Reporter’s Diary: My first day covering court as a rookie reporter

Reporter’s Diary: My first day covering court as a rookie reporter
Quadri Yahya

By Quadri Yahya — Friday was the ultimate working day before my first day in court as a cub reporter. Our editor had done a good job briefing us that we could only wish we had the superpower to make the next hour of Monday.

Monday came, and we set forth. My colleague and I were to cover a magistrate court sitting at Isabo, Abeokuta, Ogun state.

On getting to the court, there were many courtrooms, and each was numbered. As almost all the courtrooms were still empty, it dawned on us that we had arrived way too early. Checking the time, it was 8.40 am, but I shrugged when I recalled the clime I was in.

Though the court was not sitting yet, traceable to naivety, we bowed ostentatiously before entering the court. We settled down with Court 1 as we could see the court clerks seated at a front table. A couple of hours later, the long-awaited court hearing began.

The lawyers, in their black suits, were seated. Then came this deafening bang at the rear of an adjourning door to the courtroom.
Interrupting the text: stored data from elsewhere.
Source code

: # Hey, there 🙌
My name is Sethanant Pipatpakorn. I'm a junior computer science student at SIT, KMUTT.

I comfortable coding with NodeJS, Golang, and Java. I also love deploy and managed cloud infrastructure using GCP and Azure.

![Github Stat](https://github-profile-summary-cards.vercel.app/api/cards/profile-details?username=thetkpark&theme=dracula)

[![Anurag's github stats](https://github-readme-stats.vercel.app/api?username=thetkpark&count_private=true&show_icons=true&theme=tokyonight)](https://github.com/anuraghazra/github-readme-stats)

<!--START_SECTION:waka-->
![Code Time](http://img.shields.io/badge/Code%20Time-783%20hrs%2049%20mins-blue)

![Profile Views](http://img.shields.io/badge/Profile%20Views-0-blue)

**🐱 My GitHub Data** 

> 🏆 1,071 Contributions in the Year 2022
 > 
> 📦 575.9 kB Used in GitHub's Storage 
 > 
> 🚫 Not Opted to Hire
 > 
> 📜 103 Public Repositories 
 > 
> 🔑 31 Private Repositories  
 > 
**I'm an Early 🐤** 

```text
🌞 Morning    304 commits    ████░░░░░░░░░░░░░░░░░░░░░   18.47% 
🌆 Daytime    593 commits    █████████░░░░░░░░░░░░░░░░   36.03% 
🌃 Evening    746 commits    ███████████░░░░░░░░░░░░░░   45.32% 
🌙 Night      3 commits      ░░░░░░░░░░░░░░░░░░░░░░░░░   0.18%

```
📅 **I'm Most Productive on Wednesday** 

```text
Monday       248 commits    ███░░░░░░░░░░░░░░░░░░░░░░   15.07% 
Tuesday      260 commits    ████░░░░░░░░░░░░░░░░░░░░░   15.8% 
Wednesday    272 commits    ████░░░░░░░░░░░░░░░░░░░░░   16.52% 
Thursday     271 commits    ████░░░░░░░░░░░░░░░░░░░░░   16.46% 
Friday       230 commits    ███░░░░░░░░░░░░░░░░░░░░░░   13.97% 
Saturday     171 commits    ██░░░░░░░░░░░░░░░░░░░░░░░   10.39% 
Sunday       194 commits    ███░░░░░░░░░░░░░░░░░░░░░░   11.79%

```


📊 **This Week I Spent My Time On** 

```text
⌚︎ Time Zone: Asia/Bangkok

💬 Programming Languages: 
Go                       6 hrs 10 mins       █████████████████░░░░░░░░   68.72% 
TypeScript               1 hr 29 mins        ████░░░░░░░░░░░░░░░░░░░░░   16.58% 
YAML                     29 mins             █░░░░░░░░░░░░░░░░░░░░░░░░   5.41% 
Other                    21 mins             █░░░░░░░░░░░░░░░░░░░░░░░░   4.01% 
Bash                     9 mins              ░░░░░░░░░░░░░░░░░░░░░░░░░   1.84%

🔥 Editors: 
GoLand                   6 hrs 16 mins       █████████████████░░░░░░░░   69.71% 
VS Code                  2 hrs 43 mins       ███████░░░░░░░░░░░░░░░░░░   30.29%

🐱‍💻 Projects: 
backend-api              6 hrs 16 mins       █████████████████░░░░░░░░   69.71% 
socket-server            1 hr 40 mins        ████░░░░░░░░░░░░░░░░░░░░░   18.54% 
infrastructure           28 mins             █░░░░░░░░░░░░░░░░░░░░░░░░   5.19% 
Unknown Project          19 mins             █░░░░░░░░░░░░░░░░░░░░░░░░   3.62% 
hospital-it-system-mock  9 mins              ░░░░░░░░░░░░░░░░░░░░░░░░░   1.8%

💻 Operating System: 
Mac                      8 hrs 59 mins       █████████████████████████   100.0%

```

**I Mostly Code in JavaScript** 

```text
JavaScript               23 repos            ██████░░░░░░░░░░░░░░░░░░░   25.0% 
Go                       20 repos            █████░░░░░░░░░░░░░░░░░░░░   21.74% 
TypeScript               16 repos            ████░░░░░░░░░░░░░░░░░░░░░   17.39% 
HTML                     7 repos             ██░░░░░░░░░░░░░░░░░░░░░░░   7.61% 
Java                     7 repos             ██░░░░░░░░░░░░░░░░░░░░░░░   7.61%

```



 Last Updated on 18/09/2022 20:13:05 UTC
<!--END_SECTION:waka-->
Everybody was alerted as though the second coming of Christ was finally here. To my least permutation, it was the magistrate striding in. As if on cue, we all rose to our feet. She, yes she, bowed and sat down. We followed suit. Time check: past 10 am. I took solace that, at least, the proceeding was about to commence.

I recalled at that moment how our editor had drummed into our ears that we needed to listen with rapt attention in order to grasp what the legal practitioners would discuss in court. At first, my colleagues and I had thought it’d come with ease. We strategically chose our seats very close to the prosecuting counsel sitting on a bench on the right flank and the dock right in front. But no, it didn’t.
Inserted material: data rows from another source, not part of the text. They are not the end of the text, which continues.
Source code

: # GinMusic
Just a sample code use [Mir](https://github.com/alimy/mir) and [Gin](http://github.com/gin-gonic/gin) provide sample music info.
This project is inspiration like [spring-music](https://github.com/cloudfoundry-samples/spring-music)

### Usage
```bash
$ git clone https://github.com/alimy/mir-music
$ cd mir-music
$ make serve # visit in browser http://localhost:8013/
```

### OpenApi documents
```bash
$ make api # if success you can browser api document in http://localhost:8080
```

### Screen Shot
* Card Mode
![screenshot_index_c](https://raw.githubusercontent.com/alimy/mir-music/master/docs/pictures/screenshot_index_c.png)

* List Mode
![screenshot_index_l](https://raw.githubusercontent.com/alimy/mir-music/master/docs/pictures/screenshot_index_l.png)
We were attentive — I mean, our ears pricked like that of a rabbit to paint the picture — but all our efforts to glean proved futile. We strained our ears, but the arguments seemed esoteric and exclusive to only the comprehension of the magistrate, the defence counsel and the prosecuting counsel. It was as though we never mattered, and we’ll never matter.

We witnessed about three cases that spanned almost five hours, yet we ended up with no news report for that day. There and then, we needed no soothsayer to implode in us the need to hone our listening skills and inculcate the ability to write faster if we are to thrive in settings such as this, going forward.

And how can I forget an incident worth noting that evidenced in reality contempt of court to me as against my prior encounters with it in the pages of crime novels and metro pages of newspapers? A phone rang, and immediately, a police officer came over to whisk it from the owner. Though, not surprisingly, that was contempt of court, the speed at which punitive measures got meted out took me aback.

We returned to the office around 4 pm after all cases for the day had been adjourned as I had expected, knowing the judicial proclivities of the country. But returning was one helluva experience. For the majority of the journey, in between poking fun at our incompetence, we had to concoct excuses for exoneration.

The next day came. After the inevitable lashing and instructive coaching on our mistakes, out of four cases, we were able to write two solid stories, but not without the help of charge sheets that we were allowed to snap from the hands of an indulging clerk.